Medicinal marijuana use has been legal in Oregon for years, and recreational possession becomes legal on July 1, with licenses available to growers in 2016. Some officials are concerned about the impact that growing of marijuana may have on neighboring landowners. Oftentimes, neighboring landowners complain of odor when marijuana farms are located on adjacent property, which some neighbors report smelling like a skunk.
One potential issue that could arise in this controversy is the state’s Right to Farm statute. As you may recall from this prior blog post, all 50 states have some form of a Right to Farm statute. These statutes are designed to protect agricultural operations by providing an affirmative defense to farmers facing nuisance lawsuits filed by neighbors. Under Oregon law, the statutory protection applies to “farms” which are defined as “any facility, including the land, buildings, watercourses and appurtenances thereto, used in the commercial production of crops, nursery stock, livestock, poultry, livestock products, poultry products, vermiculture products, or the propagation and raising of nursery stock.”

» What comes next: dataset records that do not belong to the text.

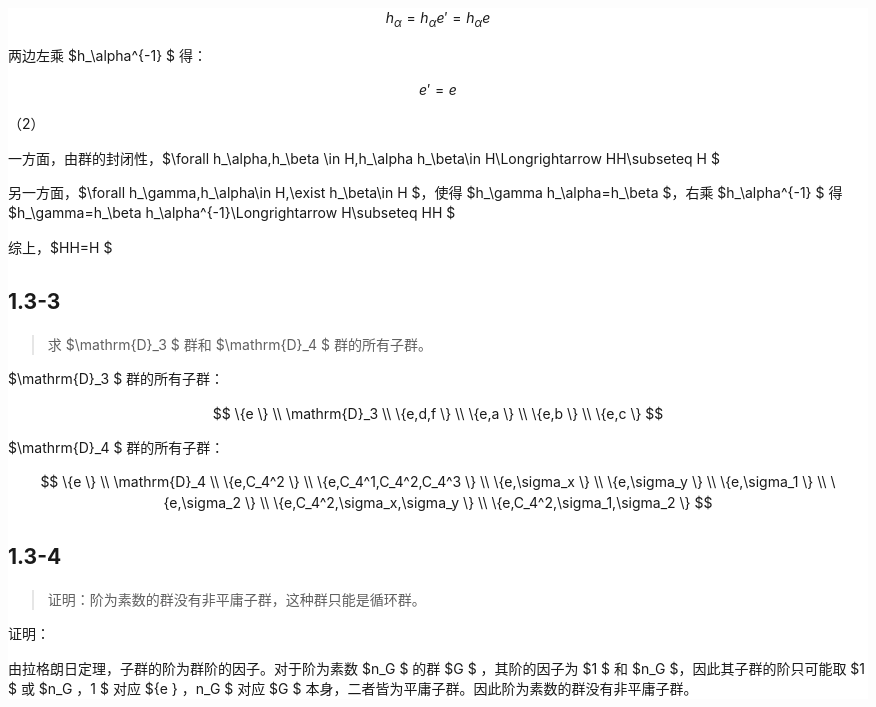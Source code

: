 $$
h_\alpha=h_\alpha e'=h_\alpha e
$$

两边左乘 $h_\alpha^{-1} $ 得：

$$
e'=e
$$

（2）

一方面，由群的封闭性，$\forall h_\alpha,h_\beta \in H,h_\alpha h_\beta\in H\Longrightarrow HH\subseteq H $

另一方面，$\forall h_\gamma,h_\alpha\in H,\exist h_\beta\in H $，使得 $h_\gamma h_\alpha=h_\beta $，右乘 $h_\alpha^{-1} $ 得 $h_\gamma=h_\beta h_\alpha^{-1}\Longrightarrow H\subseteq HH $

综上，$HH=H $

## 1.3-3

> 求 $\mathrm{D}_3 $ 群和 $\mathrm{D}_4 $ 群的所有子群。

$\mathrm{D}_3 $ 群的所有子群：

$$
\{e \} \\
\mathrm{D}_3 \\
\{e,d,f \} \\
\{e,a \} \\
\{e,b \} \\
\{e,c \}
$$

$\mathrm{D}_4 $ 群的所有子群：

$$
\{e \} \\
\mathrm{D}_4 \\
\{e,C_4^2 \} \\
\{e,C_4^1,C_4^2,C_4^3 \} \\
\{e,\sigma_x \} \\
\{e,\sigma_y \} \\
\{e,\sigma_1 \} \\
\{e,\sigma_2 \} \\
\{e,C_4^2,\sigma_x,\sigma_y \} \\
\{e,C_4^2,\sigma_1,\sigma_2 \}
$$

## 1.3-4

> 证明：阶为素数的群没有非平庸子群，这种群只能是循环群。

证明：

由拉格朗日定理，子群的阶为群阶的因子。对于阶为素数 $n_G $ 的群 $G $ ，其阶的因子为 $1 $ 和 $n_G $，因此其子群的阶只可能取 $1 $ 或 $n_G $，$1 $ 对应 $\{e \} $，$n_G $ 对应 $G $ 本身，二者皆为平庸子群。因此阶为素数的群没有非平庸子群。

Would this include growing marijuana with a state-issued license? In at least one county, officials say that the Right to Farm statute will likely apply and offer protection to marijuana growers. At the very least, it is likely that, if faced with a nuisance suit over odor, a marijuana farmer could invoke the statutory protections offered by the Right to Farm statute.
For more information, read articles here and here and here.
Last year, Missouri voters passed an amendment to the state Constitution known as the “right to farm” amendment. Unlike the Right to Farm statute discussed above that offers protection against only nuisance suits, this Constitutional Amendment is much broader, stating that “the right of farmers and ranchers to engage in farming and ranching practices shall be forever guaranteed in this state…” For more details, click on this prior blog post.
Recently, several criminal defendants charged with growing marijuana have sought dismissal of their cases based on the argument that they have a constitutional right to grow such marijuana under the right to farm amendment. For example, a Jefferson City woman raised her constitutional right to farm as a defense after she was arrested and charged with growing marijuana plants in her basement. Her attorney argues that the right to farm amendment prohibits the Legislature from declaring what may and may not be grown in the state. [Read article here.] Thus far, it appears that no court has yet issued a ruling on this issue.
How will these issues play out? Only time will tell.